Selebihnya ayah samudra tidak merubah apapun, selama itu masih bisa di gunakan. Karena bagi ayah samudra kenangan di rumah ini sangatlah berharga, tempat yang menyimpan kenangan masa kecil sang ayah bersama kakek, nenek, dan pamannya.

"Mas, mas samudra~" teriakan athaya membuat samudra melonjak kaget.
"Apa sih dek teriak-teriak, kamu pikir ini di hutan!" Ucap samudra sambil melihat ke arah adiknya, yang berjalan keluar dari dalam rumah dan melangkah menghampiri sang kakak.

"Apa itu mas?" tanya athaya yang pandangannya tertuju pada kardus, yang ada pada pangkuan sang kakak. Athaya kemudian mengangkat jaket dan topi usang itu ke pangkuannya.

"Mas menemukan barang-barang ini di gudang." Kata samudra sambil melirik pada adiknya, yang tengah fokus mengangkat jaket dan membolak balikan jaket itu dengan rasa penasaran.

"Mas rasa ini milik ayah!" Perkataan samudra seketika mengalihkan perhatian adiknya, dan membuat sang adik menatap samudra dengan penuh tanda tanya.

"Bagaimana mas tau?" Ujar athaya sambil memiringkan kepalanya dan trus menatap ke arah sang kakak.

"Ada nama ayah di kardus ini," kata samudra sambil menunjukan bagian depan kardus, dan athaya yang melihat itu sedikit mengukir senyun di wajahnya, karena melihat nama sang ayah tertulis disana. Dalam benaknya terlintas bagaimana kisah masa kecil dan masa remaja sang ayah, karena selama ini ayahnya hanya menceritakan sekilas tentang kehidupan masalalunya.

"Dwi Purnama, kenapa harus di berinama kardusnya?" Tanya athaya, yang di jawab dengan gelengan kepala oleh samudra. Yang menandakan dia pun tak tau kenapa harus diberi nama, padahal cukup disimpan di lemari tidak akan ada yang mengambilnya. Toh kamar yang di tempati samudra pun masih sama tata letaknya, semasa masih di tempati sang ayah di waktu muda dulu.

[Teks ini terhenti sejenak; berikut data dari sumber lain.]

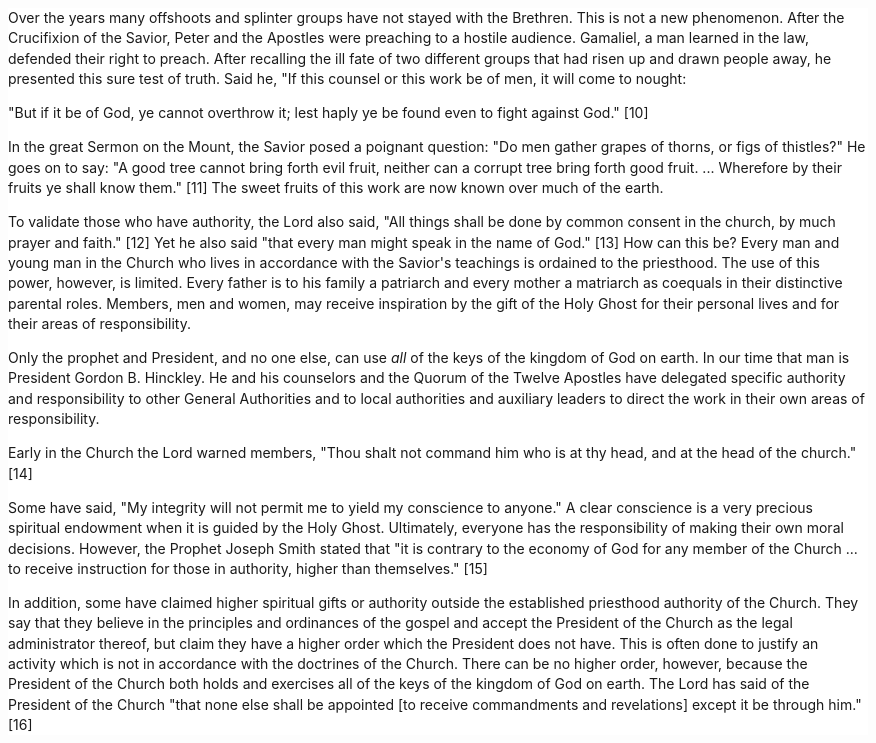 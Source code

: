 Over the years many offshoots and splinter groups have not stayed with the
Brethren. This is not a new phenomenon. After the Crucifixion of the Savior,
Peter and the Apostles were preaching to a hostile audience. Gamaliel, a man
learned in the law, defended their right to preach. After recalling the ill
fate of two different groups that had risen up and drawn people away, he
presented this sure test of truth. Said he, "If this counsel or this work be
of men, it will come to nought:

"But if it be of God, ye cannot overthrow it; lest haply ye be found even to
fight against God." [10]

In the great Sermon on the Mount, the Savior posed a poignant question: "Do
men gather grapes of thorns, or figs of thistles?" He goes on to say: "A good
tree cannot bring forth evil fruit, neither can a corrupt tree bring forth
good fruit. ... Wherefore by their fruits ye shall know them." [11]  The sweet
fruits of this work are now known over much of the earth.

To validate those who have authority, the Lord also said, "All things shall be
done by common consent in the church, by much prayer and faith." [12]  Yet he
also said "that every man might speak in the name of God." [13]  How can this
be? Every man and young man in the Church who lives in accordance with the
Savior's teachings is ordained to the priesthood. The use of this power,
however, is limited. Every father is to his family a patriarch and every
mother a matriarch as coequals in their distinctive parental roles. Members,
men and women, may receive inspiration by the gift of the Holy Ghost for their
personal lives and for their areas of responsibility.

Only the prophet and President, and no one else, can use _all_ of the keys of
the kingdom of God on earth. In our time that man is President Gordon B.
Hinckley. He and his counselors and the Quorum of the Twelve Apostles have
delegated specific authority and responsibility to other General Authorities
and to local authorities and auxiliary leaders to direct the work in their own
areas of responsibility.

Early in the Church the Lord warned members, "Thou shalt not command him who
is at thy head, and at the head of the church." [14]

Some have said, "My integrity will not permit me to yield my conscience to
anyone." A clear conscience is a very precious spiritual endowment when it is
guided by the Holy Ghost. Ultimately, everyone has the responsibility of
making their own moral decisions. However, the Prophet Joseph Smith stated
that "it is contrary to the economy of God for any member of the Church ... to
receive instruction for those in authority, higher than themselves." [15]

In addition, some have claimed higher spiritual gifts or authority outside the
established priesthood authority of the Church. They say that they believe in
the principles and ordinances of the gospel and accept the President of the
Church as the legal administrator thereof, but claim they have a higher order
which the President does not have. This is often done to justify an activity
which is not in accordance with the doctrines of the Church. There can be no
higher order, however, because the President of the Church both holds and
exercises all of the keys of the kingdom of God on earth. The Lord has said of
the President of the Church "that none else shall be appointed [to receive
commandments and revelations] except it be through him." [16]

"Aku akan bertanya pada ayah!" Ucap athaya sambil berlari kedalam rumah untuk memanggil sang ayah, samudra hanya tersenyum melihat tingkah adiknya yang sangat aktif dan periang bahkan meski dengan orang baru sekalipun, berbeda sekali dengan nya yang sedikit cuek dan pendiem saat bersama orang baru.

Didalam rumah athaya berlari mencari keberadaan sang ayah, "yah, ayah dimana?" Teriak athaya trus berkeliling mencari ayahnya, hingga dia menemukan sang ayah tengah membereskan kamarnya yang berantakan.

"Ayah adek cariin dari tadi." Ucap athaya sambil mengatur nafas karena berlari dari taman belakang.

"Ada apa sih dek? Kamu ko' heboh banget." Jawab sang ayah, sambil melangkah keluar kamar anak bungsunya itu, membawa baju kotor athaya yang kemarin ia pakai dan menaruhnya di kamar mandi.